The Commonwealth assessed the combined value of the various remaining life estates to be $881,770.07 out of a total residuary estate of $1,532,603.90 or 54.34053% of that residue. Thus the combined present value of the charitable share was the reciprocal thereof, or 45.65947% of the residue. The present appeal is by the Pittsburgh National Bank, Executor under the Will of Althea F. Remmel, deceased, from the decree of the court en banc of the Orphans' Court of Allegheny County sustaining the Commonwealth's appraisement of the inheritance tax in the decedent's estate.

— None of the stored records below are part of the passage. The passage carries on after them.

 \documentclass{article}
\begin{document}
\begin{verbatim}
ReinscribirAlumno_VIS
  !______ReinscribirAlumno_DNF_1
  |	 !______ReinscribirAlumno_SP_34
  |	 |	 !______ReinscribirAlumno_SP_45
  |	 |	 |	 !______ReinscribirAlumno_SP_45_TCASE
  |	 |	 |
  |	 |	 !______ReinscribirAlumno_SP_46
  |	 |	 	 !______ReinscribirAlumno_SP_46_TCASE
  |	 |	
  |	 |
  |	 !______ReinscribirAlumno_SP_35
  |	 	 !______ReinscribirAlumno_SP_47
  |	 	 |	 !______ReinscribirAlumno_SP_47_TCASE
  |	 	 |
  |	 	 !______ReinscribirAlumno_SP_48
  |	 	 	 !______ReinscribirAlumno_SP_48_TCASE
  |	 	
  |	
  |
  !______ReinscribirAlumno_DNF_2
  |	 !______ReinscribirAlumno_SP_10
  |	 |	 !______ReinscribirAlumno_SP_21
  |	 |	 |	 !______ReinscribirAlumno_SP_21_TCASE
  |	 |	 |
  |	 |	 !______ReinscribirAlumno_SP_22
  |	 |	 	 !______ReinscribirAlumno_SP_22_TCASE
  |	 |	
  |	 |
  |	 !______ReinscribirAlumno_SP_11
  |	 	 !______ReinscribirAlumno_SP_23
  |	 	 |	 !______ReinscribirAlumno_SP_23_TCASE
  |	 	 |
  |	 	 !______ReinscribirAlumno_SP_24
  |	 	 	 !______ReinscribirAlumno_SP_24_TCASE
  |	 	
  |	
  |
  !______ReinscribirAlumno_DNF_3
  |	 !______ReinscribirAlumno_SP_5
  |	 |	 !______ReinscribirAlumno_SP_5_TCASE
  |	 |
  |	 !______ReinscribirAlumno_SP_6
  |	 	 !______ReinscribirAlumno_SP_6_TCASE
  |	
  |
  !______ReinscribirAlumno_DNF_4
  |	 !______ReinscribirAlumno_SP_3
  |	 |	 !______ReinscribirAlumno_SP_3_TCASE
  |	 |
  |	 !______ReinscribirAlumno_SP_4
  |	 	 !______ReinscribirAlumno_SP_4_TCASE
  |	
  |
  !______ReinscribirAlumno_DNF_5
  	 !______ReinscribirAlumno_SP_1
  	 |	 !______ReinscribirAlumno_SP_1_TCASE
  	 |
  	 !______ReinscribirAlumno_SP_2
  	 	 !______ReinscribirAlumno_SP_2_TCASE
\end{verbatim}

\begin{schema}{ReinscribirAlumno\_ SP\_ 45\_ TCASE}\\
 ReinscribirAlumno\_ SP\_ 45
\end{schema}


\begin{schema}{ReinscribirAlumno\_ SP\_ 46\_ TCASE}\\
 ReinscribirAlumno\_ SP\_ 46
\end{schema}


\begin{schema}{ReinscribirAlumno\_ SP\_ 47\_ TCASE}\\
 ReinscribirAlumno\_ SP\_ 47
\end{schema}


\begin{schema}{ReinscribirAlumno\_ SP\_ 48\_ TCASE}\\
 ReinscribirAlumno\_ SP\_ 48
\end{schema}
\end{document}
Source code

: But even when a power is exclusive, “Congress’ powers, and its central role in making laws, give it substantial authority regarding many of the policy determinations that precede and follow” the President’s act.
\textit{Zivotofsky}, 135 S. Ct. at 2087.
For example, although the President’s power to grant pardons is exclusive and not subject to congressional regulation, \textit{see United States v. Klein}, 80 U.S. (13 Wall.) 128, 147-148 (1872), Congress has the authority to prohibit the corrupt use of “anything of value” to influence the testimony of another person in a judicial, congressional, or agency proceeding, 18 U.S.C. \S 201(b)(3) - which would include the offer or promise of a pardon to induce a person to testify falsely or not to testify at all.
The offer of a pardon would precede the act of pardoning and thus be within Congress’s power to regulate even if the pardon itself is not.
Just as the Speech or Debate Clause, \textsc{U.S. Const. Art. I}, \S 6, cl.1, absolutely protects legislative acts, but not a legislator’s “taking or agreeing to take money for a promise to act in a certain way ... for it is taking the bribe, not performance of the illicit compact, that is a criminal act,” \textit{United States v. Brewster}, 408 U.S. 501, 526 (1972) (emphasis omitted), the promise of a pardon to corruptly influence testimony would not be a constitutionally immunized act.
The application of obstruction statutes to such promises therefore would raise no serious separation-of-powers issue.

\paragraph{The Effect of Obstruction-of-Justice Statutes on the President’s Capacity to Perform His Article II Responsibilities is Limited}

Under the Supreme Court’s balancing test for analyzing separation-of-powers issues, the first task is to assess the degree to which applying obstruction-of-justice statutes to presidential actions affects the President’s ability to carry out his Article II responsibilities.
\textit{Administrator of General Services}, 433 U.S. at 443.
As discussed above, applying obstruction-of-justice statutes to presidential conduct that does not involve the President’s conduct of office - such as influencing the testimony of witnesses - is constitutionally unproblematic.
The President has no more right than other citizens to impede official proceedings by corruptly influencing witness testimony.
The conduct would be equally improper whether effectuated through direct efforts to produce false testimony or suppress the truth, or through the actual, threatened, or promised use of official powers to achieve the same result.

The dispute between the Commonwealth and the appellant concerns the method of computation utilized in arriving at the amount of tax due the Commonwealth. In particular, appellant's position is that the court below erred in permitting the Commonwealth to subtract deductions for allowable expenses and debts from a total estate valuation which included the value of charitable gifts bequeathed by the residuary clause of the decedent's will. Appellant insists that § 601 of the Inheritance and Estate Tax Act of 1961,*fn1 requires these
[ 425 Pa. Page 328]
deductions to be made from an estate valuation from which the amount of the charitable gifts has first been excluded. The tax consequences of the respective computations are reflected in the following comparison:*fn2
Computation Computation Difference
Total Assets $1,684,122.35 $1,684,122.35
Taxable specific bequests 48,945.00
Taxable life estates in $1,-
635,177.35 balance (54.34053%) 888,564.04
Appraisement -- Gross Estate 1,684,122.35 937,509.04
Less: allowable debts & ex-
penses 102,573.45 102,573.45
Clear value 1,581,548.90 834,935.59
Taxable specific bequests 48,945.00
Taxable life estates in $1,-
532,603.90 balance (54.34053%) 832,825.08
Taxable 881,770.08 834,935.59 * $46,834.49
Tax at 15% $132,265.51 $125,240.34 $7,025.17
*Being the same as the residuary charitable factor of 45.65947% multiplied by
the debts and expenses of $102,573.45.
An inheritance tax is neither a tax on the property of the decedent or on the transfer of such property but rather a tax on the right of succession in the estate of the decedent. Belefski Estate, 413 Pa. 365, 369-70, 196 A.2d 850, 852 (1964); Tack's Estate, 325 Pa. 545, 549, 191 Atl. 155, 157 (1937); Orcutt's Appeal, 97 Pa. 179, 185 (1881). The tax which is imposed "upon every transfer subject to tax under this act"*fn3 is "computed upon the value of the property, in excess of the deductions hereinafter specified."*fn4 In determining the gross value of the estate from which the deductions are taken "the appraisement to be made is not of the legacies
[ 425 Pa. Page 329]
or devises but of the whole estate of a decedent; the debts and expenses of administration are not to be deducted from any particular gift or gifts, but from the whole estate." Frick's Estate, 277 Pa. 242, 250, 121 Atl. 35, 38 (1923), rev'd on other grounds,*fn5 268 U.S. 473, 45 S. Ct. 603 (1925); accord, Tack's Estate, supra at 551, 191 Atl. at 157-58; Camp's Estate, 298 Pa. 405, 148 Atl. 496 (1930).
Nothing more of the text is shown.